Take a Look Inside Microsoft’s Sleeping Giant
Part 3 of 4
In part 2, we reviewed many of the high level features available in Azure Active Directory. At this point, we’d like to drill-in on some of the critical features that you can take advantage of. With all of the different bundles that are available it’s easy to get lost among the offerings.
Advanced Single Sign-on
As IT professionals, we’ve been dreaming for years about a world where users have one password. The irony here is the users want the same thing. Single sign-on is attempting to deliver on that promise. Behind single sign-on from many providers is a somewhat complicated technology called Security Markup Assertion Language or SAML which we briefly touched upon in Part 1. Many of the larger cloud services, like Salesforce, offer SAML as an authentication mechanism. Delving into how SAML works is a much deeper topic but its recommended that when evaluating all cloud services you should ask the provider if their application supports SAML.

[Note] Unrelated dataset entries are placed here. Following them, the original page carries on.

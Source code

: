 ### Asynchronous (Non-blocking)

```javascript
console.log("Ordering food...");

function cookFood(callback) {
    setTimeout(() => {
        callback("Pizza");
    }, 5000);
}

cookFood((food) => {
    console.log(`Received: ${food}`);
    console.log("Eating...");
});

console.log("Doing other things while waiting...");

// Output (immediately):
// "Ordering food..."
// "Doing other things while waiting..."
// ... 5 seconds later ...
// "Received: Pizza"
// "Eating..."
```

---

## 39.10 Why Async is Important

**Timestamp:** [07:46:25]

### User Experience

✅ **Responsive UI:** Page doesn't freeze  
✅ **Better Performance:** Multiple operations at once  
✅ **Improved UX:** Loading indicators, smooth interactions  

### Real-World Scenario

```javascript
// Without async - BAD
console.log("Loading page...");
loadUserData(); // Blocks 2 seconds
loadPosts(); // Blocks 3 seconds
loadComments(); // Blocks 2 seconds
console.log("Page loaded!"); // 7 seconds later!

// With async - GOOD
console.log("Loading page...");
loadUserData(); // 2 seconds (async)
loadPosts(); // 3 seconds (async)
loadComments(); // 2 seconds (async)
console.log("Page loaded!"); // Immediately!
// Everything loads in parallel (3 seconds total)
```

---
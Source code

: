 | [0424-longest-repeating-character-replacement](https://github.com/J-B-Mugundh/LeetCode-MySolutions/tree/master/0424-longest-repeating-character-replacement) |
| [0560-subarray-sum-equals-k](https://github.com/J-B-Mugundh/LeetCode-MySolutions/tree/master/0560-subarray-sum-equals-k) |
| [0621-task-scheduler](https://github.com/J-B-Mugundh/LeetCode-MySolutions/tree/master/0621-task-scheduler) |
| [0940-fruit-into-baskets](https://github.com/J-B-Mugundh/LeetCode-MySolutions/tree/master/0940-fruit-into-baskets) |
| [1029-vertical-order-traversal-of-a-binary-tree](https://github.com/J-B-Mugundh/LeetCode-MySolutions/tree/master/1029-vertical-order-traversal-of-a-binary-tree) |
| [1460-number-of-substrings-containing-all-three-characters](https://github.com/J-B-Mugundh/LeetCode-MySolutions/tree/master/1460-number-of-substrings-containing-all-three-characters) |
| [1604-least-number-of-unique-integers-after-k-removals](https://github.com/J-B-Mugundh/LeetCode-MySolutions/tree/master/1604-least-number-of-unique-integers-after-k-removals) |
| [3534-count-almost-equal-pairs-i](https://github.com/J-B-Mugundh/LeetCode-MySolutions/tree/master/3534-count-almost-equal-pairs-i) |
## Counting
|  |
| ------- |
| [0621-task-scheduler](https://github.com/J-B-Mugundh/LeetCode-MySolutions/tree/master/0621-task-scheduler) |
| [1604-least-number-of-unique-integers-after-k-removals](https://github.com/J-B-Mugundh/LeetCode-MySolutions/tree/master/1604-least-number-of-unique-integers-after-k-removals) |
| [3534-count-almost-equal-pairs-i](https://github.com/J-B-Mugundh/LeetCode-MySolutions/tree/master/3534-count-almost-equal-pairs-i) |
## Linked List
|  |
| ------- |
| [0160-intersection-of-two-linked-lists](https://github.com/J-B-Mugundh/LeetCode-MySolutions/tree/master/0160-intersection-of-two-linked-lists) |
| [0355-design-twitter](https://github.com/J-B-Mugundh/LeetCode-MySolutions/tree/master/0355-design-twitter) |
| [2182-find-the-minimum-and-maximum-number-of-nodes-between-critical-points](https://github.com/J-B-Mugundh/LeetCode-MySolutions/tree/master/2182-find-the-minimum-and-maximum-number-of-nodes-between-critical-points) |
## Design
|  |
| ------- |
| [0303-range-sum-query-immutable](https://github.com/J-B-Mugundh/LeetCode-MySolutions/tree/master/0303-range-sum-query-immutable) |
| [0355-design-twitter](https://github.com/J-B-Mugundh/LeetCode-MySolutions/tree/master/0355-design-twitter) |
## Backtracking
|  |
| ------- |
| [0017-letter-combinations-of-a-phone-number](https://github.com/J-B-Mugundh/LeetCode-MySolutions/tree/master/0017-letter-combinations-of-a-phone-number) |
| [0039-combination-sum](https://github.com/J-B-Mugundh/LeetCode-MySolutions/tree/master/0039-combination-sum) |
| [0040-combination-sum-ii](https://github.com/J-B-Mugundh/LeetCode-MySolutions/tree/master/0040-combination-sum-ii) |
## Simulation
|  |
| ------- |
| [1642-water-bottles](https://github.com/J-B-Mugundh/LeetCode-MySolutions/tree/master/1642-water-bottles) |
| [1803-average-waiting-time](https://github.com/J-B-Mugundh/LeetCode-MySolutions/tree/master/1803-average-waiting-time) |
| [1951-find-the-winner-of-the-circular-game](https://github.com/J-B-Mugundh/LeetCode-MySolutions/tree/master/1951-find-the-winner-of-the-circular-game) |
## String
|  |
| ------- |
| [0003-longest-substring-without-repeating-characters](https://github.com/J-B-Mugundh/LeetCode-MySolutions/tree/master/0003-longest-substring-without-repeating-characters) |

Self Service Password Reset
The other dream of IT pros is a world where users who need their password resets can help themselves. Microsoft has figured this one out but you need to make sure your Azure AD synchronization is turned on and supports Password Reset. The requirement is that you have two way password sync between your on-premises Active Directory and Azure Active Directory. Many Azure AD deployments are turned on for syncing user information but password sync can be a missed step. There is a security implication here and its best to talk through risks before turning it on.
Conditional Based Access
From a security standpoint, this is one of the most useful features. Conditional based access is a fairly simple concept, it reviews information about the user for example where they are logging in from and takes different steps based on that information. For instance, if a user is logging in for your main office the login is fairly normal but then if the user is logging in from a foreign country prompt them for a second factor like an SMS code. Microsoft can take this one step further and analyze the risk with AI to decide how strict the login process should be.